In most cases, you can submit your applications online via the websites mentioned above. All your information saves after you fill it out the first time, which makes it super quick to apply for other flats. The application asks for standard information as well as proof of past Australian tenancy and both personal and work references.
In addition to filling out the form itself, you’ll need to attach documentation including identification (passport and drivers license), proof of employment (either a letter of employment, or recent pay slips), and bank account statements.
How I Did It: I applied (and got approved) for a two-bedroom flat in North Bondi with another girl. Both of us provided letters of employment stating our start date, hourly rate, and number of hours worked per week, signed by our employers. As a freelancer, I just provided one letter from my employer providing my main source of income (part-time at around 20 hrs/wk) as well as a copy of a 1099 tax form from a US client I had last year to prove that I’d earned a sizable chunk of money on another freelance project. My flatmate provided a letter from her full-time nannying job that she had just started. Both of us earn about the same amount per week, which is typically a bit less than what one would earn at a full-time salaried office job. Neither of us had proof of past tenancy in Australia, as both of us are from overseas.

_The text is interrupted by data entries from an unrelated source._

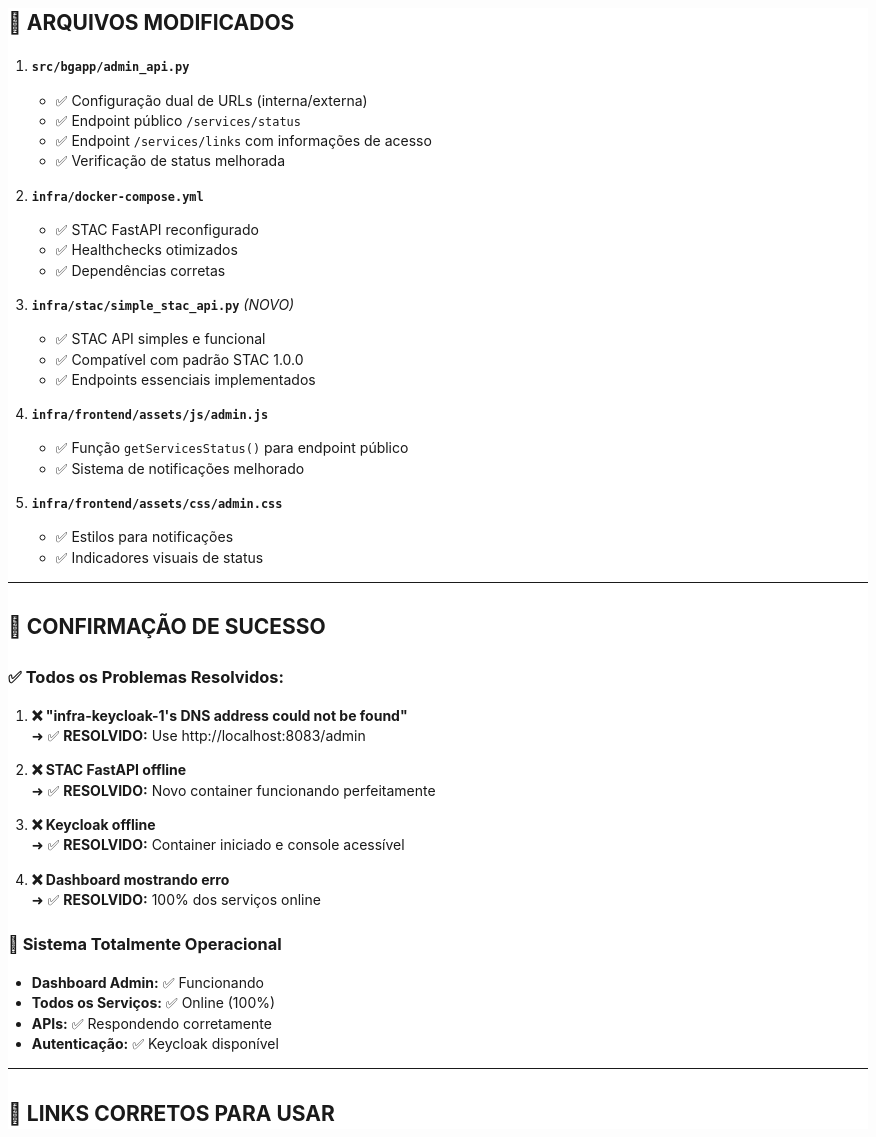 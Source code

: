 
## 🔧 **ARQUIVOS MODIFICADOS**

1. **`src/bgapp/admin_api.py`**
   - ✅ Configuração dual de URLs (interna/externa)
   - ✅ Endpoint público `/services/status`
   - ✅ Endpoint `/services/links` com informações de acesso
   - ✅ Verificação de status melhorada

2. **`infra/docker-compose.yml`**
   - ✅ STAC FastAPI reconfigurado
   - ✅ Healthchecks otimizados
   - ✅ Dependências corretas

3. **`infra/stac/simple_stac_api.py`** *(NOVO)*
   - ✅ STAC API simples e funcional
   - ✅ Compatível com padrão STAC 1.0.0
   - ✅ Endpoints essenciais implementados

4. **`infra/frontend/assets/js/admin.js`**
   - ✅ Função `getServicesStatus()` para endpoint público
   - ✅ Sistema de notificações melhorado

5. **`infra/frontend/assets/css/admin.css`**
   - ✅ Estilos para notificações
   - ✅ Indicadores visuais de status

---

## 🎉 **CONFIRMAÇÃO DE SUCESSO**

### ✅ **Todos os Problemas Resolvidos:**

1. **❌ "infra-keycloak-1's DNS address could not be found"**  
   ➜ ✅ **RESOLVIDO:** Use http://localhost:8083/admin

2. **❌ STAC FastAPI offline**  
   ➜ ✅ **RESOLVIDO:** Novo container funcionando perfeitamente

3. **❌ Keycloak offline**  
   ➜ ✅ **RESOLVIDO:** Container iniciado e console acessível

4. **❌ Dashboard mostrando erro**  
   ➜ ✅ **RESOLVIDO:** 100% dos serviços online

### 🚀 **Sistema Totalmente Operacional**

- **Dashboard Admin:** ✅ Funcionando
- **Todos os Serviços:** ✅ Online (100%)
- **APIs:** ✅ Respondendo corretamente  
- **Autenticação:** ✅ Keycloak disponível

---

## 🔗 **LINKS CORRETOS PARA USAR**
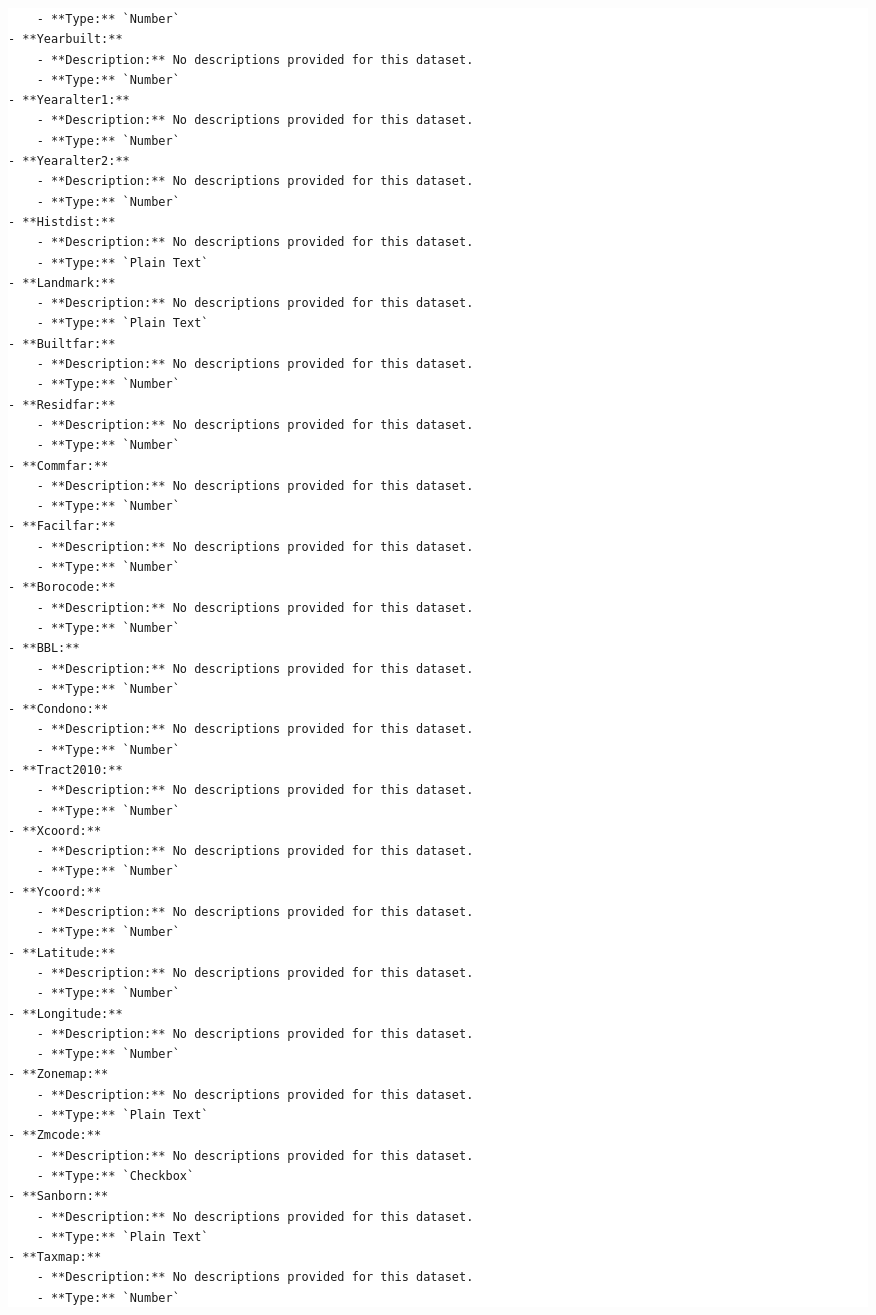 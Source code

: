 		- **Type:** `Number`
	- **Yearbuilt:**
		- **Description:** No descriptions provided for this dataset.
		- **Type:** `Number`
	- **Yearalter1:**
		- **Description:** No descriptions provided for this dataset.
		- **Type:** `Number`
	- **Yearalter2:**
		- **Description:** No descriptions provided for this dataset.
		- **Type:** `Number`
	- **Histdist:**
		- **Description:** No descriptions provided for this dataset.
		- **Type:** `Plain Text`
	- **Landmark:**
		- **Description:** No descriptions provided for this dataset.
		- **Type:** `Plain Text`
	- **Builtfar:**
		- **Description:** No descriptions provided for this dataset.
		- **Type:** `Number`
	- **Residfar:**
		- **Description:** No descriptions provided for this dataset.
		- **Type:** `Number`
	- **Commfar:**
		- **Description:** No descriptions provided for this dataset.
		- **Type:** `Number`
	- **Facilfar:**
		- **Description:** No descriptions provided for this dataset.
		- **Type:** `Number`
	- **Borocode:**
		- **Description:** No descriptions provided for this dataset.
		- **Type:** `Number`
	- **BBL:**
		- **Description:** No descriptions provided for this dataset.
		- **Type:** `Number`
	- **Condono:**
		- **Description:** No descriptions provided for this dataset.
		- **Type:** `Number`
	- **Tract2010:**
		- **Description:** No descriptions provided for this dataset.
		- **Type:** `Number`
	- **Xcoord:**
		- **Description:** No descriptions provided for this dataset.
		- **Type:** `Number`
	- **Ycoord:**
		- **Description:** No descriptions provided for this dataset.
		- **Type:** `Number`
	- **Latitude:**
		- **Description:** No descriptions provided for this dataset.
		- **Type:** `Number`
	- **Longitude:**
		- **Description:** No descriptions provided for this dataset.
		- **Type:** `Number`
	- **Zonemap:**
		- **Description:** No descriptions provided for this dataset.
		- **Type:** `Plain Text`
	- **Zmcode:**
		- **Description:** No descriptions provided for this dataset.
		- **Type:** `Checkbox`
	- **Sanborn:**
		- **Description:** No descriptions provided for this dataset.
		- **Type:** `Plain Text`
	- **Taxmap:**
		- **Description:** No descriptions provided for this dataset.
		- **Type:** `Number` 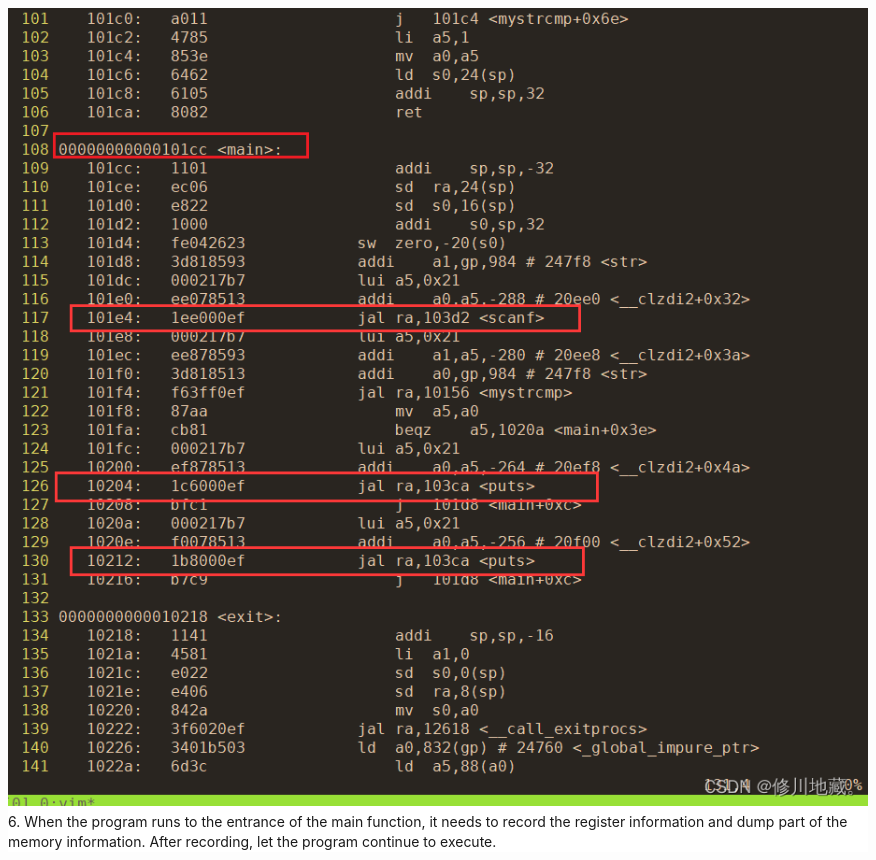 ![4](4.png)
6. When the program runs to the entrance of the main function, it needs to record the register information and dump part of the memory information. After recording, let the program continue to execute. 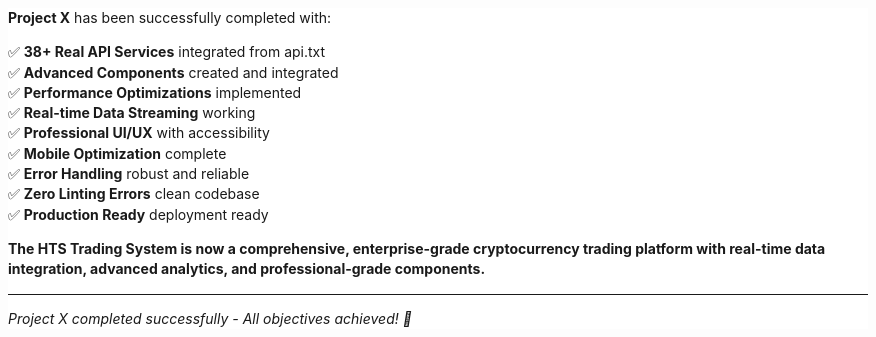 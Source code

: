 **Project X** has been successfully completed with:

✅ **38+ Real API Services** integrated from api.txt  
✅ **Advanced Components** created and integrated  
✅ **Performance Optimizations** implemented  
✅ **Real-time Data Streaming** working  
✅ **Professional UI/UX** with accessibility  
✅ **Mobile Optimization** complete  
✅ **Error Handling** robust and reliable  
✅ **Zero Linting Errors** clean codebase  
✅ **Production Ready** deployment ready  

**The HTS Trading System is now a comprehensive, enterprise-grade cryptocurrency trading platform with real-time data integration, advanced analytics, and professional-grade components.**

---

*Project X completed successfully - All objectives achieved! 🚀*
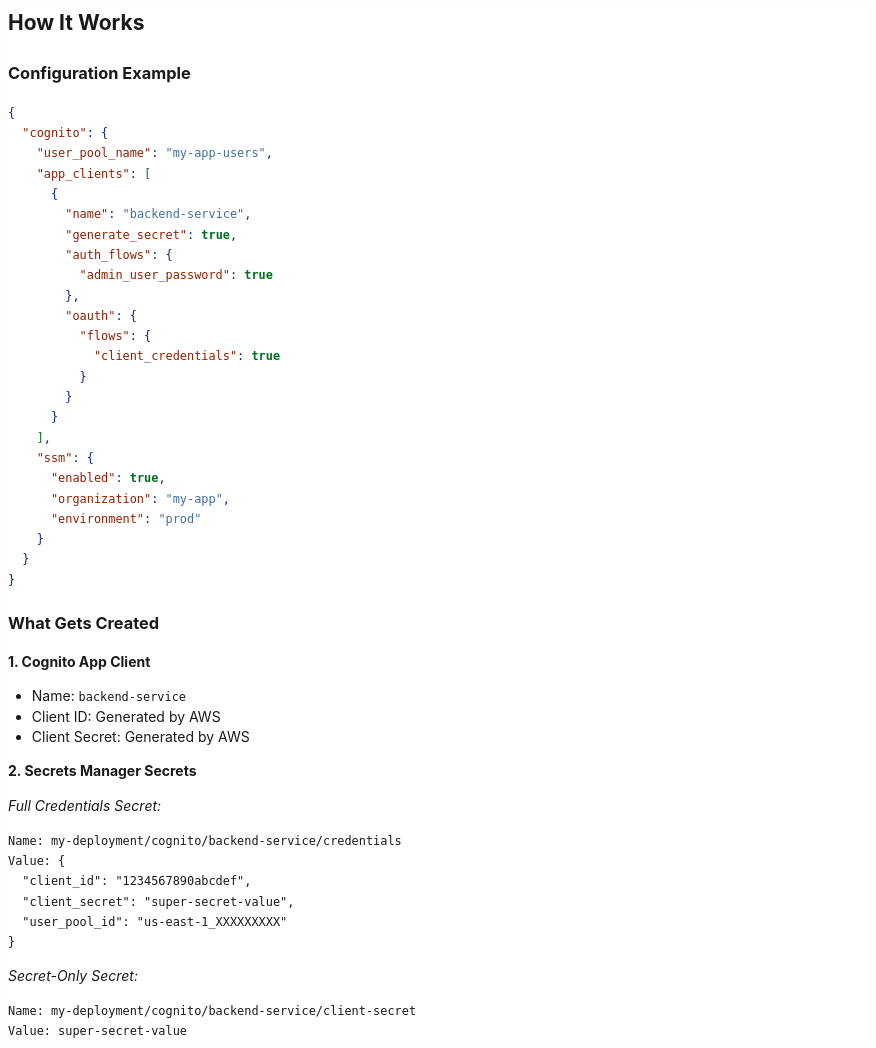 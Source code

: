 ## How It Works

### Configuration Example

```json
{
  "cognito": {
    "user_pool_name": "my-app-users",
    "app_clients": [
      {
        "name": "backend-service",
        "generate_secret": true,
        "auth_flows": {
          "admin_user_password": true
        },
        "oauth": {
          "flows": {
            "client_credentials": true
          }
        }
      }
    ],
    "ssm": {
      "enabled": true,
      "organization": "my-app",
      "environment": "prod"
    }
  }
}
```

### What Gets Created

**1. Cognito App Client**
- Name: `backend-service`
- Client ID: Generated by AWS
- Client Secret: Generated by AWS

**2. Secrets Manager Secrets**

*Full Credentials Secret:*
```
Name: my-deployment/cognito/backend-service/credentials
Value: {
  "client_id": "1234567890abcdef",
  "client_secret": "super-secret-value",
  "user_pool_id": "us-east-1_XXXXXXXXX"
}
```

*Secret-Only Secret:*
```
Name: my-deployment/cognito/backend-service/client-secret
Value: super-secret-value
```
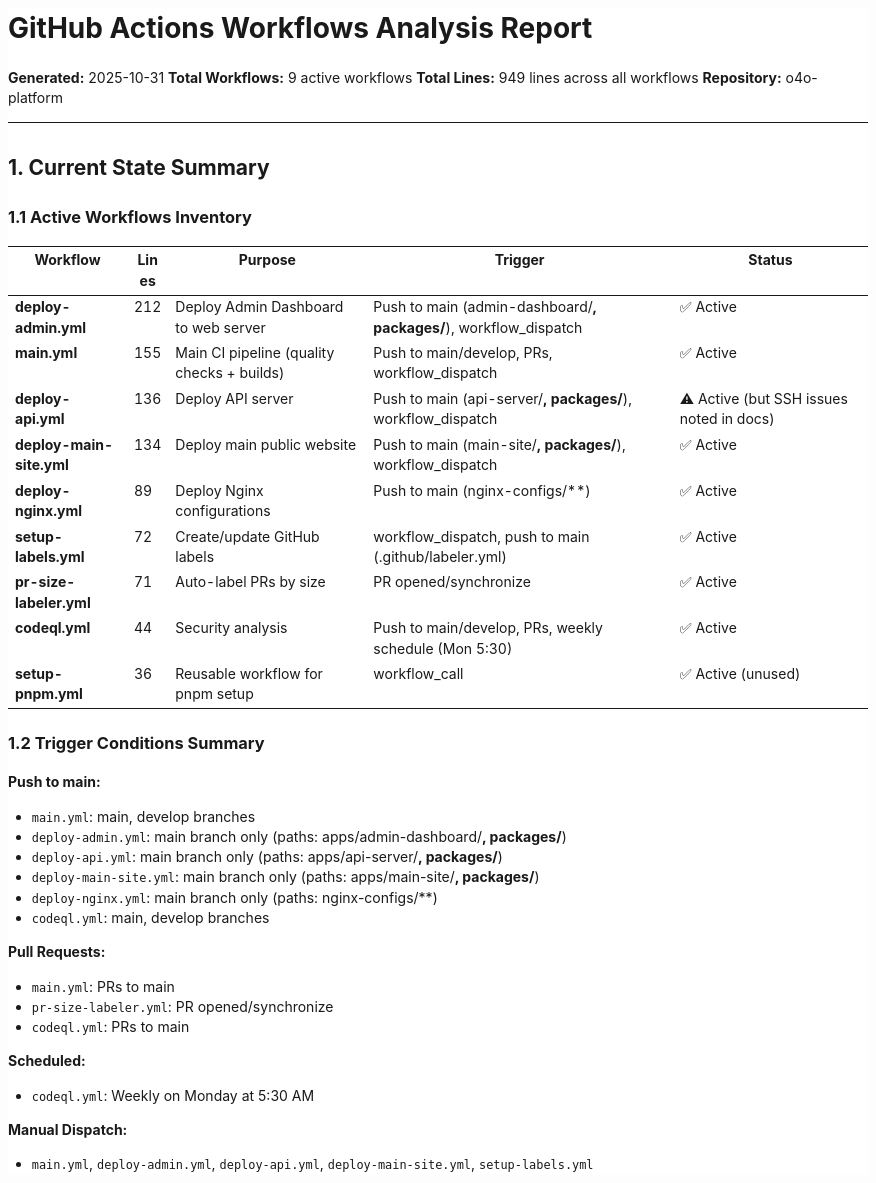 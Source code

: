 # GitHub Actions Workflows Analysis Report

**Generated:** 2025-10-31
**Total Workflows:** 9 active workflows
**Total Lines:** 949 lines across all workflows
**Repository:** o4o-platform

---

## 1. Current State Summary

### 1.1 Active Workflows Inventory

| Workflow | Lines | Purpose | Trigger | Status |
|----------|-------|---------|---------|--------|
| **deploy-admin.yml** | 212 | Deploy Admin Dashboard to web server | Push to main (admin-dashboard/**, packages/**), workflow_dispatch | ✅ Active |
| **main.yml** | 155 | Main CI pipeline (quality checks + builds) | Push to main/develop, PRs, workflow_dispatch | ✅ Active |
| **deploy-api.yml** | 136 | Deploy API server | Push to main (api-server/**, packages/**), workflow_dispatch | ⚠️ Active (but SSH issues noted in docs) |
| **deploy-main-site.yml** | 134 | Deploy main public website | Push to main (main-site/**, packages/**), workflow_dispatch | ✅ Active |
| **deploy-nginx.yml** | 89 | Deploy Nginx configurations | Push to main (nginx-configs/**) | ✅ Active |
| **setup-labels.yml** | 72 | Create/update GitHub labels | workflow_dispatch, push to main (.github/labeler.yml) | ✅ Active |
| **pr-size-labeler.yml** | 71 | Auto-label PRs by size | PR opened/synchronize | ✅ Active |
| **codeql.yml** | 44 | Security analysis | Push to main/develop, PRs, weekly schedule (Mon 5:30) | ✅ Active |
| **setup-pnpm.yml** | 36 | Reusable workflow for pnpm setup | workflow_call | ✅ Active (unused) |

### 1.2 Trigger Conditions Summary

**Push to main:**
- `main.yml`: main, develop branches
- `deploy-admin.yml`: main branch only (paths: apps/admin-dashboard/**, packages/**)
- `deploy-api.yml`: main branch only (paths: apps/api-server/**, packages/**)
- `deploy-main-site.yml`: main branch only (paths: apps/main-site/**, packages/**)
- `deploy-nginx.yml`: main branch only (paths: nginx-configs/**)
- `codeql.yml`: main, develop branches

**Pull Requests:**
- `main.yml`: PRs to main
- `pr-size-labeler.yml`: PR opened/synchronize
- `codeql.yml`: PRs to main

**Scheduled:**
- `codeql.yml`: Weekly on Monday at 5:30 AM

**Manual Dispatch:**
- `main.yml`, `deploy-admin.yml`, `deploy-api.yml`, `deploy-main-site.yml`, `setup-labels.yml`
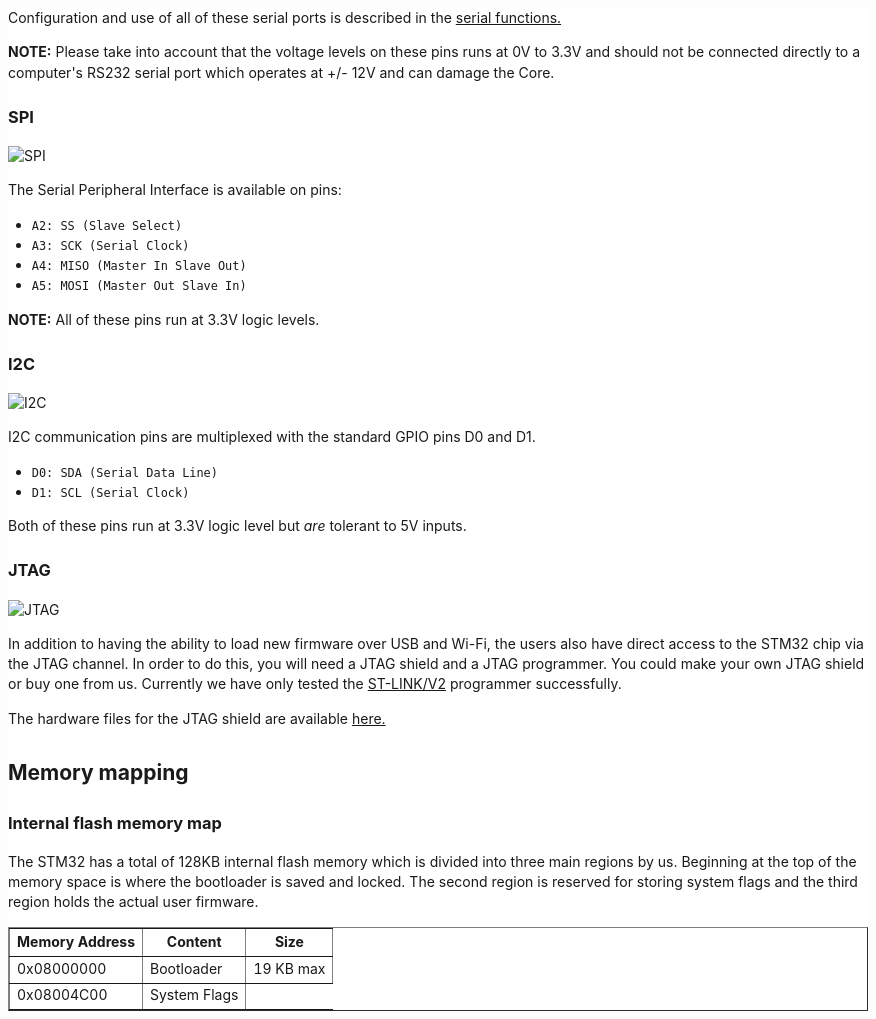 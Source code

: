 Configuration and use of all of these serial ports is described in the [serial functions.](/reference/device-os/api/serial/serial/)

**NOTE:** Please take into account that the voltage levels on these pins runs at 0V to 3.3V and should not be connected directly to a computer's RS232 serial port which operates at +/- 12V and can damage the Core.

### SPI

![SPI](/assets/images/core-pin-spi.jpg)

The Serial Peripheral Interface is available on pins:

 - `A2: SS (Slave Select)`
 - `A3: SCK (Serial Clock)`
 - `A4: MISO (Master In Slave Out)`
 - `A5: MOSI (Master Out Slave In)`

**NOTE:** All of these pins run at 3.3V logic levels.

### I2C

![I2C](/assets/images/core-pin-i2c.jpg)

I2C communication pins are multiplexed with the standard GPIO pins D0 and D1.

 - `D0: SDA (Serial Data Line)`
 - `D1: SCL (Serial Clock)`

Both of these pins run at 3.3V logic level but *are* tolerant to 5V inputs.

### JTAG

![JTAG](/assets/images/core-pins-jtag.jpg)

In addition to having the ability to load new firmware over USB and Wi-Fi, the users also have direct access to the STM32 chip via the JTAG channel. In order to do this, you will need a JTAG shield and a JTAG programmer. You could make your own JTAG shield or buy one from us. Currently we have only tested the [ST-LINK/V2](http://www.st.com/web/catalog/tools/FM146/CL1984/SC724/SS1677/PF251168) programmer successfully.

The hardware files for the JTAG shield are available [here.](https://github.com/particle-iot/shields/tree/master/core-shields/Programmer%20Shield)

## Memory mapping

### Internal flash memory map

The STM32 has a total of 128KB internal flash memory which is divided into three main regions by us. Beginning at the top of the memory space is where the bootloader is saved and locked. The second region is reserved for storing system flags and the third region holds the actual user firmware.

<table border = '1'>
   <tr>
      <th>Memory Address</th>
      <th>Content</th>
      <th>Size</th>
   </tr>
   <tr>
      <td>0x08000000</td>
      <td>Bootloader</td>
      <td>19 KB max</td>
   </tr>
   <tr>
      <td>0x08004C00</td>
      <td>System Flags</td>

I also wrote a cover letter to explain my freelancing setup and the fact that I was waiting on permanent residency, both of which I hoped would make them perceive me as a more serious tenant. I explained why I had no proof of past tenancy in Australia, too.
The real estate agent called my work reference the morning after we applied to verify my employment, then called me a couple hours later to offer us the flat. We were able to sign the lease and get the keys to move in two days later.
How to Get Approved For a Flat
There’s no guarantee that you will be offered a flat that you’ve applied for, BUT there are a few things you can do to increase your chances.
One real estate agent I talked to told me, point blank, that when he sorts through applications, he looks at those with the longer lease durations and earliest move-in date first. On your application you can specify your desired lease length (usually 6 or 12 months) and lease start date – these are negotiable, not givens.
I’ve also heard of applicants proposing to pay more than the stated rent, and then agents contacting other more appealing applicants to see if they’d be willing to match it. So if you have your heart set on a particular flat and are willing to pay a bit more to secure it, that could tip the cards in your favor.
Lastly, though I have no anecdotal evidence to support this, I suspect that having a stable (high) salaried job and proof of tenancy will also make you a more desirable applicant.